Introduction by Nancy Milford

Modern Library

167 pages, $17


Here we are at the very beginning of the 21st century, and who is being rediscovered but Edna St. Vincent Millay -- the wild-child poet of the Jazz Age?

We can say that Millay is rediscovered, really and truly, because that's the kind of effect Nancy Milford seems to have on people. People, that is, who happen to be long-dead, female and literary to one degree or another. You will remember that Milford wrote for her doctoral dissertation in 1970 a book, "Zelda," that brought the legend of Zelda Fitzgerald roaring to life -- and that sold 1.4 million copies along the way. She should neatly repeat that success here, with "Savage Beauty," a cherry of a biography.

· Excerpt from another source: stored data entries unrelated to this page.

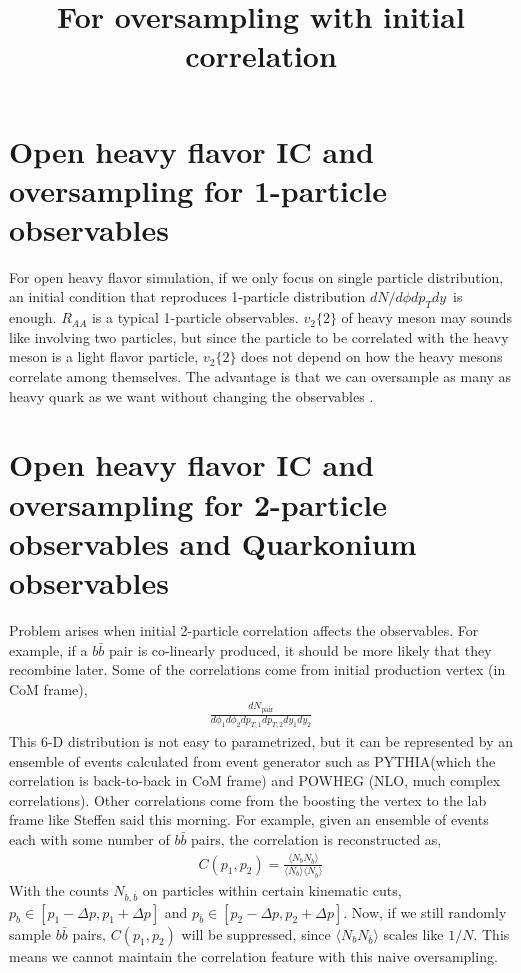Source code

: \documentclass[10pt,a4paper,draft]{article}
\title{For oversampling with initial correlation}
\newcommand{\dndy}{$dN/d\phi dp_T dy$}
\begin{document}
\maketitle

\section{Open heavy flavor IC and oversampling for 1-particle observables }
For open heavy flavor simulation, if we only focus on single particle distribution, an initial condition that reproduces 1-particle distribution \dndy\ is enough. 
$R_{AA}$ is a typical 1-particle observables.
$v_2\{2\}$ of heavy meson may sounds like involving two particles, but since the particle to be correlated with the heavy meson is a light flavor particle, $v_2\{2\}$ does not depend on how the heavy mesons correlate among themselves.
The advantage is that we can oversample as many as heavy quark as we want without changing the observables .

\section{Open heavy flavor IC and oversampling for 2-particle observables and Quarkonium observables}
Problem arises when initial 2-particle correlation affects the observables. 
For example, if a $b\bar{b}$ pair is co-linearly produced, it should be more likely that they recombine later. 
Some of the correlations come from initial production vertex (in CoM frame),
\begin{eqnarray}
\frac{dN_{\textrm{pair}}}{d\phi_1 d\phi_2 dp_{T,1}dp_{T,2}dy_1dy_2}
\end{eqnarray}
This 6-D distribution is not easy to parametrized, but it can be represented by an ensemble of events calculated from event generator such as PYTHIA(which the correlation is back-to-back in CoM frame) and POWHEG (NLO, much complex correlations).
Other correlations come from the boosting the vertex to the lab frame like Steffen said this morning.
For example, given an ensemble of events each with some number of $b\bar{b}$ pairs, the correlation is reconstructed as,
\begin{eqnarray}
C(p_1, p_2) = \frac{\langle N_b N_{\bar{b}}\rangle}{ \langle N_b\rangle\langle N_{\bar{b}}\rangle}
\end{eqnarray}
With the counts $N_{b, \bar{b}}$ on particles within certain kinematic cuts, $p_b \in [p_1-\Delta p, p_1 + \Delta p]$ and $p_{\bar{b}} \in [p_2-\Delta p, p_2 +  \Delta p]$.
Now, if we still randomly sample $b\bar{b}$ pairs, $C(p_1, p_2)$ will be suppressed, since $\langle N_b N_{\bar{b}}\rangle$ scales like $1/N$.
This means we cannot maintain the correlation feature with this naive oversampling.
\end{document}
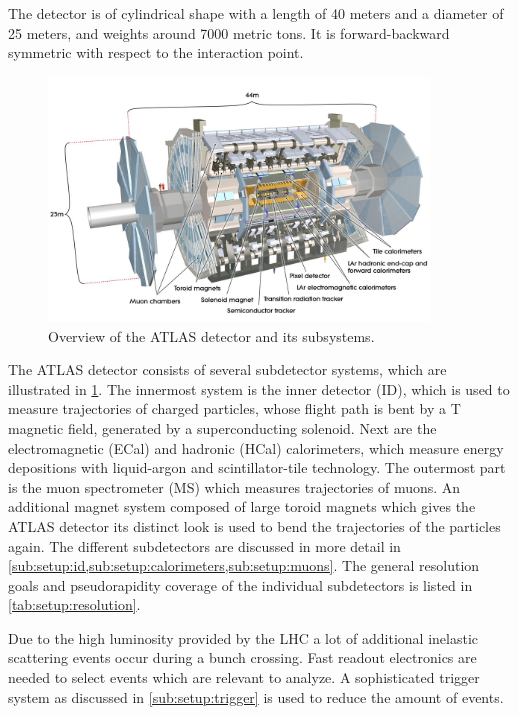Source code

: The detector is of cylindrical shape with a length of 40 meters and a diameter of 25 meters, and weights around 7000 metric tons.
It is forward-backward symmetric with respect to the interaction point.

\begin{figure}[htb]
    \centering
    \includegraphics[width=0.9\textwidth]{./figures/setup/atlas.jpg}
    \caption{Overview of the ATLAS detector and its subsystems.~\cite{ImageATLAS}}\label{fig:setup:atlas}
\end{figure}

The ATLAS detector consists of several subdetector systems, which are illustrated in \cref{fig:setup:atlas}.
The innermost system is the inner detector (ID), which is used to measure trajectories
of charged particles, whose flight path is bent by a \unit[2]{T} magnetic field, generated by a superconducting solenoid.
Next are the electromagnetic (ECal) and hadronic (HCal) calorimeters, which measure energy depositions with
liquid-argon and scintillator-tile technology.
The outermost part is the muon spectrometer (MS) which measures trajectories of muons.
An additional magnet system composed of large toroid magnets which gives the ATLAS detector its distinct look is used
to bend the trajectories of the particles again.
The different subdetectors are discussed in more detail in
\cref{sub:setup:id,sub:setup:calorimeters,sub:setup:muons}.
The general resolution goals and pseudorapidity coverage of the individual subdetectors is listed in \cref{tab:setup:resolution}.

Due to the high luminosity provided by the LHC a lot of additional inelastic scattering events occur during
a bunch crossing.
Fast readout electronics are needed to select events which are relevant to analyze.
A sophisticated trigger system as discussed in \cref{sub:setup:trigger} is used to reduce the amount of events.

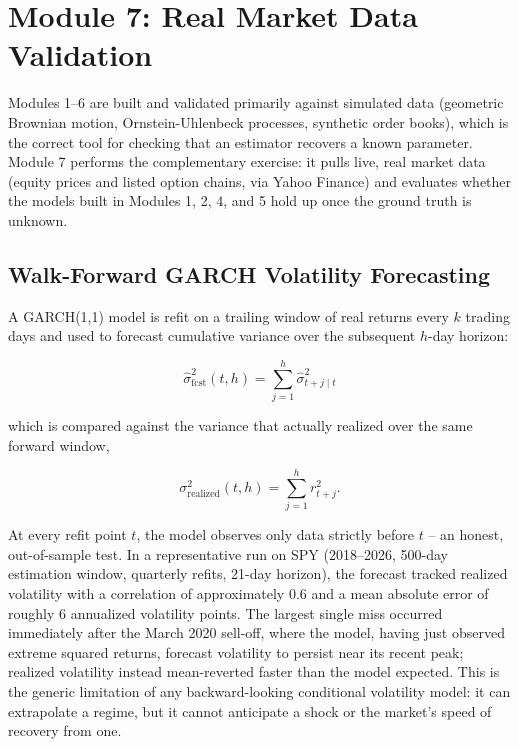 \documentclass[12pt,a4paper]{article}
\begin{document}
\section{Module 7: Real Market Data Validation}

Modules 1--6 are built and validated primarily against simulated data (geometric Brownian
motion, Ornstein-Uhlenbeck processes, synthetic order books), which is the correct tool for
checking that an estimator recovers a known parameter. Module 7 performs the complementary
exercise: it pulls live, real market data (equity prices and listed option chains, via Yahoo
Finance) and evaluates whether the models built in Modules 1, 2, 4, and 5 hold up once the
ground truth is unknown.

\subsection{Walk-Forward GARCH Volatility Forecasting}

A GARCH(1,1) model is refit on a trailing window of real returns every $k$ trading days and
used to forecast cumulative variance over the subsequent $h$-day horizon:

\begin{equation}
\hat{\sigma}^2_{\text{fcst}}(t, h) = \sum_{j=1}^{h} \hat{\sigma}^2_{t+j \mid t}
\end{equation}

which is compared against the variance that actually realized over the same forward window,

\begin{equation}
\sigma^2_{\text{realized}}(t, h) = \sum_{j=1}^{h} r_{t+j}^2 .
\end{equation}

At every refit point $t$, the model observes only data strictly before $t$ -- an honest,
out-of-sample test. In a representative run on SPY (2018--2026, 500-day estimation window,
quarterly refits, 21-day horizon), the forecast tracked realized volatility with a
correlation of approximately $0.6$ and a mean absolute error of roughly $6$ annualized
volatility points. The largest single miss occurred immediately after the March 2020 sell-off,
where the model, having just observed extreme squared returns, forecast volatility to persist
near its recent peak; realized volatility instead mean-reverted faster than the model
expected. This is the generic limitation of any backward-looking conditional volatility
model: it can extrapolate a regime, but it cannot anticipate a shock or the market's speed of
recovery from one.
\end{document}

Milford, now 63, spent the 30 years between Zelda and Edna researching this new book. In a way, she had to. Zelda was a sparkler of a personality, burnished bright by the fame of her husband, F. Scott, and was waiting impatiently in the wings, as it were, to be discovered on her own terms. Edna St. Vincent Millay is no such animal, although on closer inspection the similarities between the two women emerge. For years, however, Millay has been something of the Royal Crown Cola of female American poets -- a bit on the light and fizzy side, too sweet for most, and decidedly an acquired taste.

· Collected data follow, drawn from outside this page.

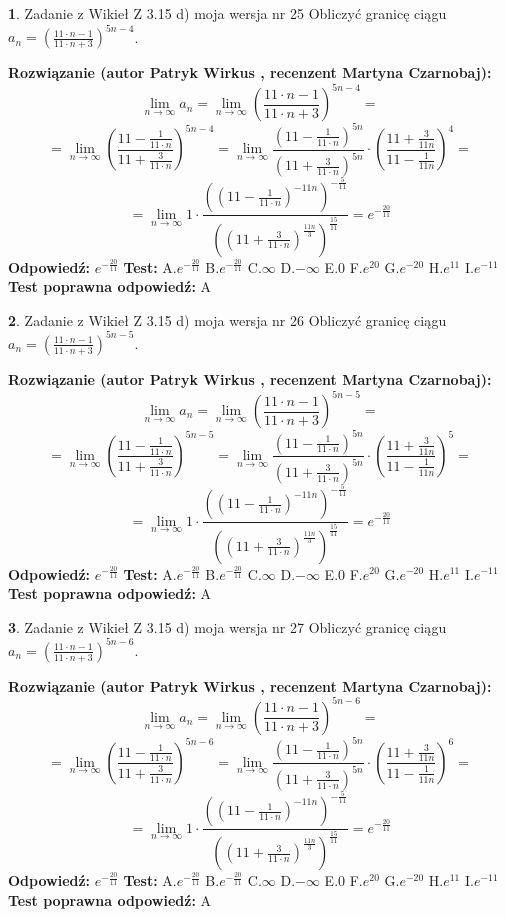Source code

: \documentclass[12pt, a4paper]{article}
\theoremstyle{definition} %
\newtheorem{zad}{}
\newcommand{\zadStart}[1]{\begin{zad}#1\newline}
\newcommand{\zadStop}{\end{zad}}
\newcommand{\rozwStart}[2]{\noindent \textbf{Rozwiązanie (autor #1 , recenzent #2): }\newline}
\newcommand{\rozwStop}{\newline}
\newcommand{\odpStart}{\noindent \textbf{Odpowiedź:}\newline}
\newcommand{\odpStop}{\newline}
\newcommand{\testStart}{\noindent \textbf{Test:}\newline}
\newcommand{\testStop}{\newline}
\newcommand{\kluczStart}{\noindent \textbf{Test poprawna odpowiedź:}\newline}
\newcommand{\kluczStop}{\newline}
\begin{document}
\zadStart{Zadanie z Wikieł Z 3.15 d) moja wersja nr 25}
Obliczyć granicę ciągu $a_{n}=(\frac{11\cdot n - 1}{11 \cdot n + 3})^{5n-4}$.
\zadStop
\rozwStart{Patryk Wirkus}{Martyna Czarnobaj}
$$\lim\limits_{n\to\infty} a_{n} = \lim\limits_{n\to\infty}(\frac{11\cdot n - 1}{11 \cdot n + 3})^{5n-4}=$$
$$=\lim\limits_{n\to\infty}(\frac{11 - \frac{1}{11\cdot n}}{11 + \frac{3}{11 \cdot n}})^{5n-4}=\lim\limits_{n\to\infty}\frac{(11 - \frac{1}{11\cdot n})^{5n}}{(11 + \frac{3}{11\cdot n})^{5n}} \cdot (\frac{11+\frac{3}{11n}}{11-\frac{1}{11n}})^{4}=$$
$$=\lim\limits_{n\to\infty} 1 \cdot \frac{((11-\frac{1}{11 \cdot n})^{-11n})^{-\frac{5}{11}}}{((11+\frac{3}{11 \cdot n})^{\frac{11n}{3}})^{\frac{15}{11}}} =e^{-\frac{20}{11}}$$
\rozwStop
\odpStart
$e^{-\frac{20}{11}}$
\odpStop
\testStart
A.$ e^{-\frac{20}{11}}$
B.$ e^{-\frac{20}{11}}$
C.$\infty$
D.$-\infty$
E.$0$
F.$e^{20}$
G.$e^{-20}$
H.$e^{11}$
I.$e^{-11}$
\testStop
\kluczStart
A
\kluczStop



\zadStart{Zadanie z Wikieł Z 3.15 d) moja wersja nr 26}
Obliczyć granicę ciągu $a_{n}=(\frac{11\cdot n - 1}{11 \cdot n + 3})^{5n-5}$.
\zadStop
\rozwStart{Patryk Wirkus}{Martyna Czarnobaj}
$$\lim\limits_{n\to\infty} a_{n} = \lim\limits_{n\to\infty}(\frac{11\cdot n - 1}{11 \cdot n + 3})^{5n-5}=$$
$$=\lim\limits_{n\to\infty}(\frac{11 - \frac{1}{11\cdot n}}{11 + \frac{3}{11 \cdot n}})^{5n-5}=\lim\limits_{n\to\infty}\frac{(11 - \frac{1}{11\cdot n})^{5n}}{(11 + \frac{3}{11\cdot n})^{5n}} \cdot (\frac{11+\frac{3}{11n}}{11-\frac{1}{11n}})^{5}=$$
$$=\lim\limits_{n\to\infty} 1 \cdot \frac{((11-\frac{1}{11 \cdot n})^{-11n})^{-\frac{5}{11}}}{((11+\frac{3}{11 \cdot n})^{\frac{11n}{3}})^{\frac{15}{11}}} =e^{-\frac{20}{11}}$$
\rozwStop
\odpStart
$e^{-\frac{20}{11}}$
\odpStop
\testStart
A.$ e^{-\frac{20}{11}}$
B.$ e^{-\frac{20}{11}}$
C.$\infty$
D.$-\infty$
E.$0$
F.$e^{20}$
G.$e^{-20}$
H.$e^{11}$
I.$e^{-11}$
\testStop
\kluczStart
A
\kluczStop



\zadStart{Zadanie z Wikieł Z 3.15 d) moja wersja nr 27}
Obliczyć granicę ciągu $a_{n}=(\frac{11\cdot n - 1}{11 \cdot n + 3})^{5n-6}$.
\zadStop
\rozwStart{Patryk Wirkus}{Martyna Czarnobaj}
$$\lim\limits_{n\to\infty} a_{n} = \lim\limits_{n\to\infty}(\frac{11\cdot n - 1}{11 \cdot n + 3})^{5n-6}=$$
$$=\lim\limits_{n\to\infty}(\frac{11 - \frac{1}{11\cdot n}}{11 + \frac{3}{11 \cdot n}})^{5n-6}=\lim\limits_{n\to\infty}\frac{(11 - \frac{1}{11\cdot n})^{5n}}{(11 + \frac{3}{11\cdot n})^{5n}} \cdot (\frac{11+\frac{3}{11n}}{11-\frac{1}{11n}})^{6}=$$
$$=\lim\limits_{n\to\infty} 1 \cdot \frac{((11-\frac{1}{11 \cdot n})^{-11n})^{-\frac{5}{11}}}{((11+\frac{3}{11 \cdot n})^{\frac{11n}{3}})^{\frac{15}{11}}} =e^{-\frac{20}{11}}$$
\rozwStop
\odpStart
$e^{-\frac{20}{11}}$
\odpStop
\testStart
A.$ e^{-\frac{20}{11}}$
B.$ e^{-\frac{20}{11}}$
C.$\infty$
D.$-\infty$
E.$0$
F.$e^{20}$
G.$e^{-20}$
H.$e^{11}$
I.$e^{-11}$
\testStop
\kluczStart
A
\kluczStop
\end{document}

Here is her "First Fig," from the collection "A Few Figs From Thistles," which Millay published in 1920 and which helped her win the Pulitzer Prize for poetry in 1923. It is among the poems included in a new volume of selected poetry by Millay, published by Modern Library with an introduction by Milford. The "First Fig":

My candle burns at both ends;

It will not last the night;

But ah, my foes, and oh, my friends --

It gives a lovely light!

The "Second Fig" is briefer, and better:

Safe upon the solid rock the ugly houses stand:

Come and see my shining palace built upon the sand!

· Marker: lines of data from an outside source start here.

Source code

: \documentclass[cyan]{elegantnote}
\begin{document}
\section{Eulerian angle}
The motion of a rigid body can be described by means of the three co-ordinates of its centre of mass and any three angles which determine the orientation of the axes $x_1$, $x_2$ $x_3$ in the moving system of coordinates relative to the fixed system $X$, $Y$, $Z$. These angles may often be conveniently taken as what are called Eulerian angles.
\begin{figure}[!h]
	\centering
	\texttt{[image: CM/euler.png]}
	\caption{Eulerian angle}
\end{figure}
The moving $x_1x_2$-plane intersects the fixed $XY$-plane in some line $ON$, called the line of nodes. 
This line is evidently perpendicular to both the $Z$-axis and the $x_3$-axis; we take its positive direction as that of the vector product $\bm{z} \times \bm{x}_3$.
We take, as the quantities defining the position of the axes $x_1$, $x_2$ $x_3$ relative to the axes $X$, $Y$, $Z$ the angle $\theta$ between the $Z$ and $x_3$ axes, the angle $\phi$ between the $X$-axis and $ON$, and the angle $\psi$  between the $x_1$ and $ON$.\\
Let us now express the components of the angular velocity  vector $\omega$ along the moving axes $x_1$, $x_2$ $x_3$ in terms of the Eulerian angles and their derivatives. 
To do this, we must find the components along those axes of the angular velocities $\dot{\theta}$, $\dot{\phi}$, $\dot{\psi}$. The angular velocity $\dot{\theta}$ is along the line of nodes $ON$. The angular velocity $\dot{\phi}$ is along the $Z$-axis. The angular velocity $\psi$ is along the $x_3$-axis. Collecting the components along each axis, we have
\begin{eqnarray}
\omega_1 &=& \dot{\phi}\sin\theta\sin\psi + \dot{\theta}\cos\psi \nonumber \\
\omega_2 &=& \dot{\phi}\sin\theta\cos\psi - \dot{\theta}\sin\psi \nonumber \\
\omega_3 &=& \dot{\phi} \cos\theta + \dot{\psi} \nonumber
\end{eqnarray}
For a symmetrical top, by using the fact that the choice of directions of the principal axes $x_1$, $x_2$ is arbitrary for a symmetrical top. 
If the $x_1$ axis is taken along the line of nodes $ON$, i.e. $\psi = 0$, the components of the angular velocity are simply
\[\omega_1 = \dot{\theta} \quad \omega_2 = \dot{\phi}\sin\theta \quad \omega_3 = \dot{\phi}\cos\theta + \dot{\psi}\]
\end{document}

Milford's gift to readers, here, is to throw open the doors of that "shining palace" -- the one Millay created for herself by determination and luck -- and to let the light in. Milford's light is precise as a laser beam, and it illuminates an interesting slice of the American scene. Although she died in relative obscurity, Millay was a phenomenon of the roaring '20s, attracting huge crowds to her cross-country reading tours and behaving like a Jazz Age celebrity. She lived in Paris and Greenwich Village and had love affairs, many of them, with both men and women. She apparently had abortions. She got married and still carried on the torrid affairs.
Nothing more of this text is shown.